• [PROBLEM]:
Set down every entry again word for word, please, but skip the pictures.
'''
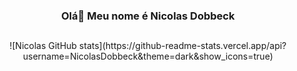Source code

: ### <div align='center'> Olá👋 Meu nome é Nicolas Dobbeck </div>

##
<div align='center'>
![Nicolas GitHub stats](https://github-readme-stats.vercel.app/api?username=NicolasDobbeck&theme=dark&show_icons=true)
'''
• [SOLUTION TO THIS EXERCISE]:
Source code

: ### <div align='center'> Olá👋 Meu nome é Nicolas Dobbeck </div>

##
<div align='center'>
![Nicolas GitHub stats](https://github-readme-stats.vercel.app/api?username=NicolasDobbeck&theme=dark&show_icons=true)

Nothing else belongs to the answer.